----- Given data -----

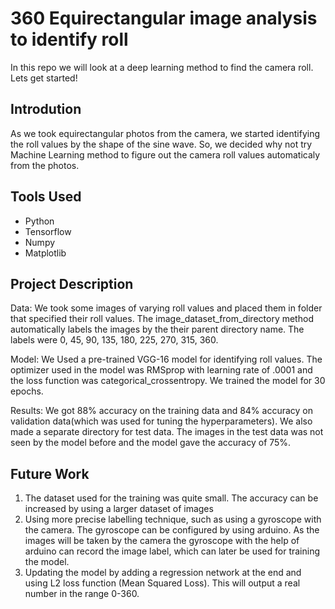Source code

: # 360 Equirectangular image analysis to identify roll

In this repo we will look at a deep learning method to find the camera roll.
Lets get started!

## Introdution

As we took equirectangular photos from the camera, we started identifying the roll values by the shape of the sine wave. So, we decided why not try Machine Learning method to figure out the camera roll values automaticaly from the photos.

## Tools Used

* Python
* Tensorflow
* Numpy
* Matplotlib

## Project Description

Data: We took some images of varying roll values and placed them in folder that specified their roll values. The image_dataset_from_directory method automatically labels the images by the their parent directory name. The labels were 0, 45, 90, 135, 180, 225, 270, 315, 360.

Model: We Used a pre-trained VGG-16 model for identifying roll values. The optimizer used in the model was RMSprop with learning rate of .0001 and the loss function was categorical_crossentropy. We trained the model for 30 epochs.

Results: We got 88% accuracy on the training data and 84% accuracy on validation data(which was used for tuning the hyperparameters). We also made a separate directory for test data. The images in the test data was not seen by the model before and the model gave the accuracy of 75%. 

## Future Work

1. The dataset used for the training was quite small. The accuracy can be increased by using a larger dataset of images
2. Using more precise labelling technique, such as using a gyroscope with the camera. The gyroscope can be configured by using arduino. As the images will    be taken by the camera the gyroscope with the help of arduino can record the image label, which can later be used for training the model.
3. Updating the model by adding a regression network at the end and using L2 loss function (Mean Squared Loss). This will output a real number in the range    0-360.
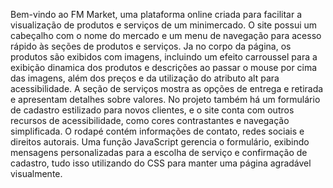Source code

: Bem-vindo ao FM Market, uma plataforma online criada para facilitar a visualização de produtos e serviços de um minimercado. O site possui um cabeçalho com o nome do mercado e um menu de navegação para acesso rápido às seções de produtos e serviços. Ja no corpo da página, os produtos são exibidos com imagens, incluindo um efeito carroussel para a exibição dinamica dos produtos e descrições ao passar o mouse por cima das imagens, além dos preços e da utilização do atributo alt para acessibilidade. A seção de serviços mostra as opções de entrega e retirada e apresentam detalhes sobre valores. No projeto também há um formulário de cadastro estilizado para novos clientes, e o site conta com outros recursos de acessibilidade, como cores contrastantes e navegação simplificada. O rodapé contém informações de contato, redes sociais e direitos autorais. Uma função JavaScript gerencia o formulário, exibindo mensagens personalizadas para a escolha de serviço e confirmação de cadastro, tudo isso utilizando do CSS para manter uma página agradável visualmente.
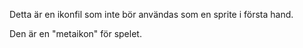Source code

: Detta är en ikonfil som inte bör användas som en sprite i första hand.

Den är en "metaikon" för spelet.
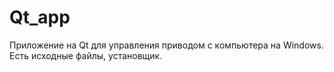 # Qt_app
Приложение на Qt для управления приводом с компьютера на Windows. Есть исходные файлы, установщик.

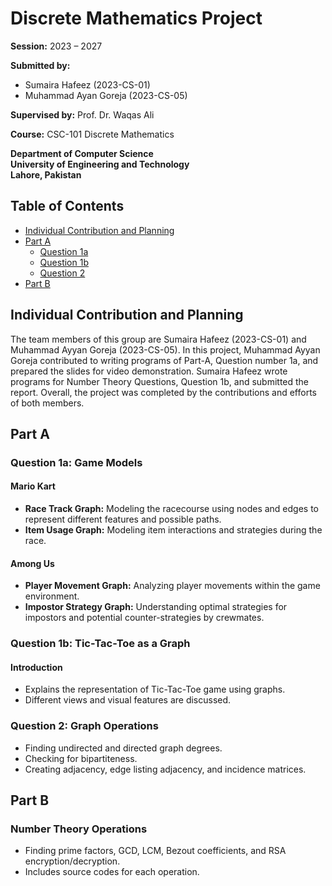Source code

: 

# Discrete Mathematics Project

**Session:** 2023 – 2027

**Submitted by:** 
- Sumaira Hafeez (2023-CS-01)
- Muhammad Ayan Goreja (2023-CS-05)

**Supervised by:** Prof. Dr. Waqas Ali

**Course:** CSC-101 Discrete Mathematics

**Department of Computer Science**  
**University of Engineering and Technology**  
**Lahore, Pakistan**

## Table of Contents

- [Individual Contribution and Planning](#individual-contribution-and-planning)
- [Part A](#part-a)
  - [Question 1a](#question-1a)
  - [Question 1b](#question-1b)
  - [Question 2](#question-2)
- [Part B](#part-b)

## Individual Contribution and Planning

The team members of this group are Sumaira Hafeez (2023-CS-01) and Muhammad Ayyan Goreja (2023-CS-05). In this project, Muhammad Ayyan Goreja contributed to writing programs of Part-A, Question number 1a, and prepared the slides for video demonstration. Sumaira Hafeez wrote programs for Number Theory Questions, Question 1b, and submitted the report. Overall, the project was completed by the contributions and efforts of both members.

## Part A

### Question 1a: Game Models

#### Mario Kart
- **Race Track Graph:** Modeling the racecourse using nodes and edges to represent different features and possible paths.
- **Item Usage Graph:** Modeling item interactions and strategies during the race.

#### Among Us
- **Player Movement Graph:** Analyzing player movements within the game environment.
- **Impostor Strategy Graph:** Understanding optimal strategies for impostors and potential counter-strategies by crewmates.

### Question 1b: Tic-Tac-Toe as a Graph

#### Introduction
- Explains the representation of Tic-Tac-Toe game using graphs.
- Different views and visual features are discussed.

### Question 2: Graph Operations

- Finding undirected and directed graph degrees.
- Checking for bipartiteness.
- Creating adjacency, edge listing adjacency, and incidence matrices.

## Part B

### Number Theory Operations

- Finding prime factors, GCD, LCM, Bezout coefficients, and RSA encryption/decryption.
- Includes source codes for each operation.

-----

> [Work request]: Scan the records above for the lines holding "Results: We got" and "1. The dataset". Transcribe those two and every line between them word for word, and no others.

> [Finished task]:
Results: We got 88% accuracy on the training data and 84% accuracy on validation data(which was used for tuning the hyperparameters). We also made a separate directory for test data. The images in the test data was not seen by the model before and the model gave the accuracy of 75%. 

## Future Work

1. The dataset used for the training was quite small. The accuracy can be increased by using a larger dataset of images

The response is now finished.